A new research method has revealed that a number of cancer drugs may lead to tumor recurrence, illuminating a counterintuitive factor behind the disease that is expected to kill nearly 600,000 Americans in 2014.

Dr. Michele Markstein, a researcher at the University of Massachusetts Amherst and lead author of new study, said that the finding suggests that some FDA-approved chemotherapeutic drugs may induce a so-called hyper-proliferation of certain stem cells. "We discovered that several chemotherapeutics that stop fast growing tumors have the opposite effect on stem cells in the same animal, causing them to divide too rapidly,” she explained.
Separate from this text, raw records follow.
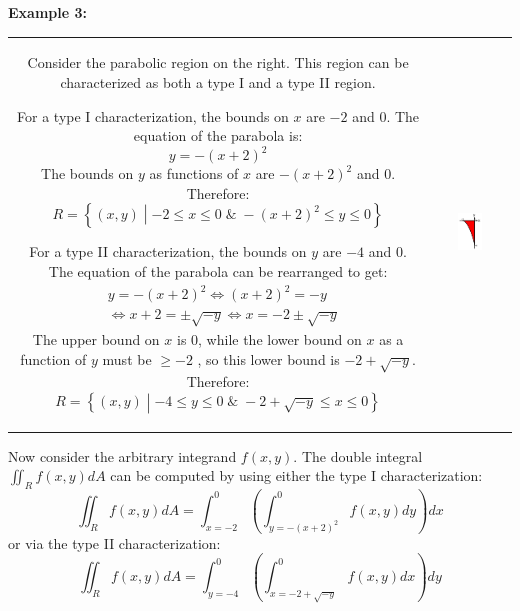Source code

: \documentclass{article}
\begin{document}
\pagebreak

\textbf{Example 3:}  

\vspace{5mm}

\begin{tabular}{cc}
\parbox{0.5\textwidth}{
Consider the parabolic region on the right. This region can be characterized as both a type I and a type II region.    

For a type I characterization, the bounds on \(x\) are \(-2\) and \(0\). The equation of the parabola is:
\[y = -(x + 2)^2\]
The bounds on \(y\) as functions of \(x\) are \(-(x + 2)^2\) and \(0\). Therefore:
\[R = \left\{(x,y) \middle| -2 \leq x \leq 0 \;\&\; -(x + 2)^2 \leq y \leq 0\right\}\]

For a type II characterization, the bounds on \(y\) are \(-4\) and \(0\). The equation of the parabola can be rearranged to get: 
\begin{align*}
& y = -(x + 2)^2 \iff (x + 2)^2 = -y \\
& \iff x + 2 = \pm\sqrt{-y} \iff x = -2 \pm\sqrt{-y}
\end{align*}
The upper bound on \(x\) is \(0\), while the lower bound on \(x\) as a function of \(y\) must be \(\geq -2\) , so this lower bound is \(-2 + \sqrt{-y}\). Therefore:
\[R = \left\{(x,y) \middle| -4 \leq y \leq 0 \;\&\; -2 + \sqrt{-y} \leq x \leq 0\right\}\]

} & \parbox{0.5\textwidth}{
\includegraphics[width = 0.35\textwidth]{Example_3}
}
\end{tabular}
Now consider the arbitrary integrand \(f(x,y)\). The double integral \(\iint_R f(x,y)dA\) can be computed by using either the type I characterization: 
\[\iint_R f(x,y)dA = \int_{x = -2}^0 \left(\int_{y = -(x + 2)^2}^0 f(x,y)dy\right)dx\] 
or via the type II characterization: 
\[\iint_R f(x,y)dA = \int_{y = -4}^0 \left(\int_{x = -2 + \sqrt{-y}}^{0} f(x,y)dx\right)dy\]
\end{document}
“This was a surprise, because it showed that the same drug could have opposite actions on cells in the same animal: Suppressing tumor growth on one cell population while initiating growth in another,” she added.

For the study, the researchers relied on a new Drosophila fly model that facilitates the stem cell experiments. According to Markstein, the methodology is a breakthrough in its own right, as it creates conditions that are "difficult-to-impossible" to achieve in petri dishes. Using this model, they tested a sample of 80 current chemotherapy drugs obtained from the National Cancer Institute.

"We systematically fed the FDA-approved drugs to the flies and found that 14 suppressed tumor growth in the intestine,” Markstein said in a press release. “This was a great result, validating the relevance of flies as a clinical model. It was also very interesting, however, that we found that half these tumor-suppressing drugs had the opposite effect on the non-tumor stem cells, causing them to over-proliferate.”

That said, this rapid division of stem cells does not necessarily spur new tumor development. But for a patient with the right genetic background, some of these drugs could significantly raise the risk of cancer recurrence.

According to World Cancer Research Fund International, there were an estimated 14.1 million cancer cases globally in 2012. Lung cancer, breast cancer, prostate cancer, and colorectal cancer accounted for nearly half of all diagnoses for both sexes. While the rate of diagnoses appears to be rising, the number of cancer deaths has decreased significantly over the past two decades.

The researchers are confident that the findings as well as the method will benefit future drug discovery and development. Not only is the finding of clinical interest,” Markstein said, “but with this study we used an emerging new non-traditional tool for assessing drugs using stem cells in the fruit fly gut."